That evening after the vesper service, I asked my husband, Andrew, “What are we going to pass on to our child?”
Music has a way of reaching the deepest parts of our personalities. It’s captivating and consuming. At times it can transport one to a seemingly different world. I never imagined a brass band would uncover something that was buried deep within. As I was reveling in the melody of the brass band that played for Lowry Memorial English church one vespers service, I noticed something beautiful: a bond between father and children blossoming before our very eyes.
Melvin Manoharan, his daughter, and two sons are a great blessing to the church family. When I hear this family making music for God’s glory, I marvel at what a great gift this father has passed on to his children—a heritage of music.
That evening, after the vesper service, I asked my husband, Andrew, “What are we going to pass on to our child?” As Andrew and I embark on the new adventure of parenthood, I thought this was one thing we needed to answer. Andrew is good at sports and track events, be it badminton or football, cricket or running; he’s got it all covered. He is also a preacher at heart. Then I thought about myself: What am I going to pass on to my child? I might be good at different things, but what was that one thing that I wished to give our child? Suddenly I thought back to the beginning of my journey with God.

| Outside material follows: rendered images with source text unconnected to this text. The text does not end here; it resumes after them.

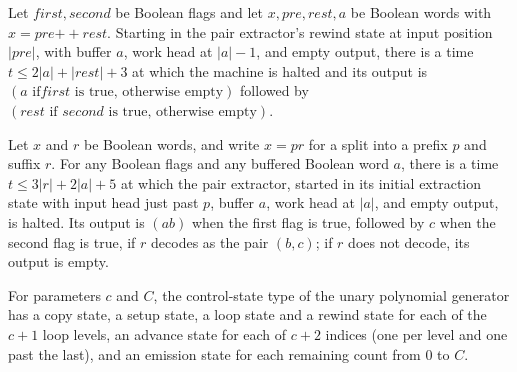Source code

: \begin{lemma}
\label{Turing.FinTM.extract_finish}
\leanok
{}
Let $first,second$ be Boolean flags and let $x,pre,rest,a$ be Boolean words with
$x=pre\mathbin{++}rest$. Starting in the pair extractor's rewind state at input position
$|pre|$, with buffer $a$, work head at $|a|-1$, and empty output, there is a time $t\le
2|a|+|rest|+3$ at which the machine is halted and its output is $(a\text{ if
}first\text{ is true, otherwise empty})$ followed by $(rest\text{ if }second\text{ is
true, otherwise empty})$.
\end{lemma}

\begin{lemma}
\label{Turing.FinTM.extract_run}
\leanok
{}
Let $x$ and $r$ be Boolean words, and write $x=p r$ for a split into a prefix $p$ and
suffix $r$. For any Boolean flags and any buffered Boolean word $a$, there is a time $t
\le 3|r|+2|a|+5$ at which the pair extractor, started in its initial extraction state
with input head just past $p$, buffer $a$, work head at $|a|$, and empty output, is
halted. Its output is $(a b)$ when the first flag is true, followed by $c$ when the
second flag is true, if $r$ decodes as the pair $(b,c)$; if $r$ does not decode, its
output is empty.
\end{lemma}

\begin{definition}
\label{Turing.FinTM.CatalogPolyControl}
\leanok
For parameters $c$ and $C$, the control-state type of the unary polynomial
generator has a copy state, a setup state, a loop state and a rewind state
for each of the $c+1$ loop levels, an advance state for each of $c+2$
indices (one per level and one past the last), and an emission state for
each remaining count from $0$ to $C$.
\end{definition}

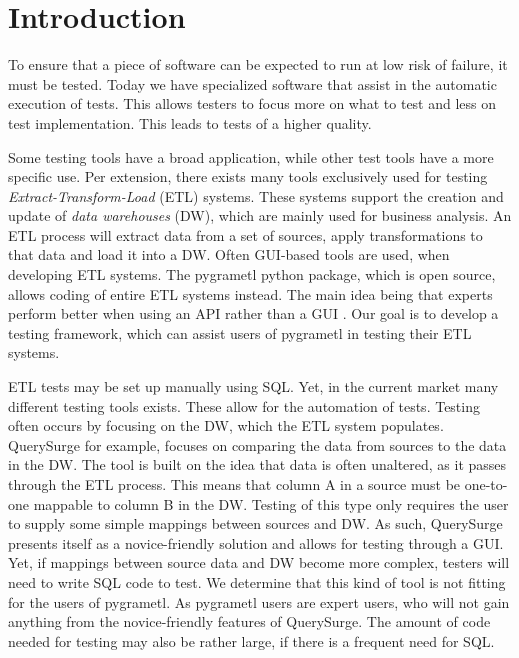 \section{Introduction}\label{intro} %
To ensure that a piece of software can be expected to run at low risk of failure, it must be tested. Today we have specialized software that assist in the automatic execution of tests. This allows testers to focus more on what to test and less on test implementation. This leads to tests of a higher quality.

Some testing tools have a broad application, while other test tools have a more specific use. Per extension, there exists many tools exclusively used for testing \textit{Extract-Transform-Load} (ETL) systems. These systems support the creation and update of \textit{data warehouses} (DW), which are mainly used for business analysis. An ETL process will extract data from a set of sources, apply transformations to that data and load it into a DW. Often GUI-based tools are used, when developing ETL systems. The pygrametl python package, which is open source, allows coding of entire ETL systems instead. The main idea being that experts perform better when using an API rather than a GUI \cite{thomsen2009pygrametl}. Our goal is to develop a testing framework, which can assist users of pygrametl in testing their ETL systems.

ETL tests may be set up manually using SQL. Yet, in the current market many different testing tools exists. These allow for the automation of tests. Testing often occurs by focusing on the DW, which the ETL system populates. QuerySurge\cite{QuerySurge} for example, focuses on comparing the data from sources to the data in the DW. The tool is built on the idea that data is often unaltered, as it passes through the ETL process. This means that column A in a source must be one-to-one mappable to column B in the DW. Testing of this type only requires the user to supply some simple mappings between sources and DW. As such, QuerySurge presents itself as a novice-friendly solution and allows for testing through a GUI. Yet, if mappings between source data and DW become more complex, testers will need to write SQL code to test. We determine that this kind of tool is not fitting for the users of pygrametl. As pygrametl users are expert users, who will not gain anything from the novice-friendly features of QuerySurge. The amount of code needed for testing may also be rather large, if there is a frequent need for SQL.


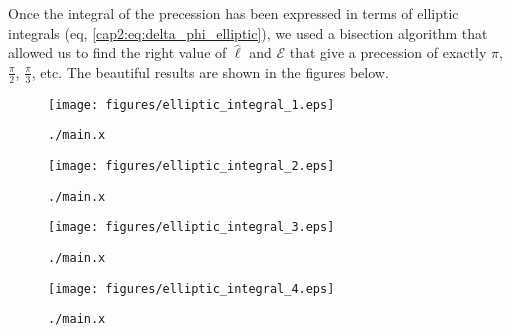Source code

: \label{app:beautiful}

Once the integral of the precession has been expressed in terms of elliptic
integrals (eq, \ref{cap2:eq:delta_phi_elliptic}), we used a bisection algorithm
that allowed us to find the right value of $\hat \ell$ and
$\mathcal E$ that give a precession of exactly $\pi$, $\frac{\pi}{2}$,
$\frac{\pi}{3}$, etc.
The beautiful results are shown in the figures below.

\begin{figure}[H]
    \centering
    \texttt{[image: figures/elliptic\_integral\_1.eps]}
    \caption{\texttt{./main.x }}
    \label{cap2:fig:wow1}
\end{figure}

\begin{figure}[H]
    \centering
    \texttt{[image: figures/elliptic\_integral\_2.eps]}
    \caption{\texttt{./main.x }}
    \label{cap2:fig:wow2}
\end{figure}

\begin{figure}[H]
    \centering
    \texttt{[image: figures/elliptic\_integral\_3.eps]}
    \caption{\texttt{./main.x }}
    \label{cap2:fig:wow3}
\end{figure}

\begin{figure}[H]
    \centering
    \texttt{[image: figures/elliptic\_integral\_4.eps]}
    \caption{\texttt{./main.x }}
    \label{cap2:fig:wow4}
\end{figure}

Psalm 16 has spoken to me in many different ways, at various moments in my life, but the first time it became real to me was when I was 18. I got on my knees before I left for the airport, before I could answer all those daunting questions about college and career. I needed comforting answers from God just then, including a promise of guidance or the assurance for strength. But here before me lay a challenge. A challenge to say and live out the prayer of David. “O Lord, You are the portion of my inheritance and my cup” (Ps. 16:5). It was a challenge to make God my all.
I have experienced hilltop experiences and valleys in my walk with God. I have disappointed Him, taken my eyes off Him; yet I see His faithfulness. Time and again He has given me the opportunity, created avenues, and pushed me to the edge, where I can slowly practice learning to fly on wings of faith.

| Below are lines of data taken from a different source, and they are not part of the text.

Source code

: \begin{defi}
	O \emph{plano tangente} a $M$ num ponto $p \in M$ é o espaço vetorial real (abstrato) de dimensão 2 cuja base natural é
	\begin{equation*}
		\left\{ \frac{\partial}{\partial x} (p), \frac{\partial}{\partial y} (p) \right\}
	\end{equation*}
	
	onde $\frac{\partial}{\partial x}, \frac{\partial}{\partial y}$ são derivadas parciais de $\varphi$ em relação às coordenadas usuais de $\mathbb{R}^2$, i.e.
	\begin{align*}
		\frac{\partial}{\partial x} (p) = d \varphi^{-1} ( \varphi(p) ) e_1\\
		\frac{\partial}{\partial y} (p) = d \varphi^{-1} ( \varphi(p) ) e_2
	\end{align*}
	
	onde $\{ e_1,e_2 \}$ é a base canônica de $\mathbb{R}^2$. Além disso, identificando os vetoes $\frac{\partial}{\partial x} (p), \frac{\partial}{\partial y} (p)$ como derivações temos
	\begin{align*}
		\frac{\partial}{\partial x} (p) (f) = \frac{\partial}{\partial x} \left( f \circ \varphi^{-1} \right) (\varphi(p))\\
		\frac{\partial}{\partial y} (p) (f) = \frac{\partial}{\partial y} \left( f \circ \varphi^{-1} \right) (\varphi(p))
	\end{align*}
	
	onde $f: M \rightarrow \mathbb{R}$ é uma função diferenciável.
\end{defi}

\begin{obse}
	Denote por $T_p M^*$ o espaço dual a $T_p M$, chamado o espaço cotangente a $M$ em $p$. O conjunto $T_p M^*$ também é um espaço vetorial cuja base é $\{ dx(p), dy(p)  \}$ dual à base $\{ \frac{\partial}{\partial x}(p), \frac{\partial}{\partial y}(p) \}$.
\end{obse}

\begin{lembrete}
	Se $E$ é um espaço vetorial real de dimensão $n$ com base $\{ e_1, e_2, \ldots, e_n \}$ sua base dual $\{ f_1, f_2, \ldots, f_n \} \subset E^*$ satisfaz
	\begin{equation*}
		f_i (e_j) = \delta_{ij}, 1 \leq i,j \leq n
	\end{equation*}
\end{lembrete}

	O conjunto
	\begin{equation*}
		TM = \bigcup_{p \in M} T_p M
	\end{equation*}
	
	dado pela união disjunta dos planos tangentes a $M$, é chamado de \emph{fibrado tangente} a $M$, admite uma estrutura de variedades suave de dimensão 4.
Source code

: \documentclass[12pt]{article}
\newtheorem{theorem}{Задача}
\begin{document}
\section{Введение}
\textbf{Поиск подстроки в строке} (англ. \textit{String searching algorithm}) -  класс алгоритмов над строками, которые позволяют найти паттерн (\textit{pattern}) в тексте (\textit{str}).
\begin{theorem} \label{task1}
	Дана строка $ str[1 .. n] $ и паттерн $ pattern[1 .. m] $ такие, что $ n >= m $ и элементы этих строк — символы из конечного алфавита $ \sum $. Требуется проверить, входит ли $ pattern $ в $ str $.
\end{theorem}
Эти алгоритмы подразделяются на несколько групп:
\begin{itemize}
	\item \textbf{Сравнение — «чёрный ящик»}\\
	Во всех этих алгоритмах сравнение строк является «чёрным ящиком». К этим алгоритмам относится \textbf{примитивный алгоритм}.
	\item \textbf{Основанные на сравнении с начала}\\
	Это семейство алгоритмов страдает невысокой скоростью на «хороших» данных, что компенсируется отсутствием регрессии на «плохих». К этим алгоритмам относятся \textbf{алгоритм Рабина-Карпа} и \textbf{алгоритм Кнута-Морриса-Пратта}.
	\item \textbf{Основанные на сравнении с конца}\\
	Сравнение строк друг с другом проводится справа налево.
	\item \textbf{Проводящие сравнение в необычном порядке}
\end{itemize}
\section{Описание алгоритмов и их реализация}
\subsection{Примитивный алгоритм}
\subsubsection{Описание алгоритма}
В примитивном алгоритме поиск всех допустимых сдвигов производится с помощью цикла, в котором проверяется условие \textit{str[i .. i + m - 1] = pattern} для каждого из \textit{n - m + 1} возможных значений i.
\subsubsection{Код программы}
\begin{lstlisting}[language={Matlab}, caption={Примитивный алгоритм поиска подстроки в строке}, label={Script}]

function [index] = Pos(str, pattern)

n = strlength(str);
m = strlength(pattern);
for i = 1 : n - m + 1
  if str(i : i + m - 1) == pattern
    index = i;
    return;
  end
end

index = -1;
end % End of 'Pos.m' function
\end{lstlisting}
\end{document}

When I think of God’s goodness and faithfulness, I think of the time my husband and I went parasailing. It was an indescribable experience. God’s faithfulness is like this giant parachute hovering over us, the one we are constantly connected to. We can experience God’s goodness, His wisdom, instruction, fullness of joy, a good inheritance, and eternal pleasures (verses 6-11), when we are completely dependent on Him. God wishes for us to soar on wings of faith. He wants to become our all.
One thing I wish to pass on to my child is this radical faith. The same faith my grandfather had when he decided to leave everything to follow Jesus; the faith my parents showed when they returned to serve India; the faith Andrew and I now try to live out: a heritage of faith.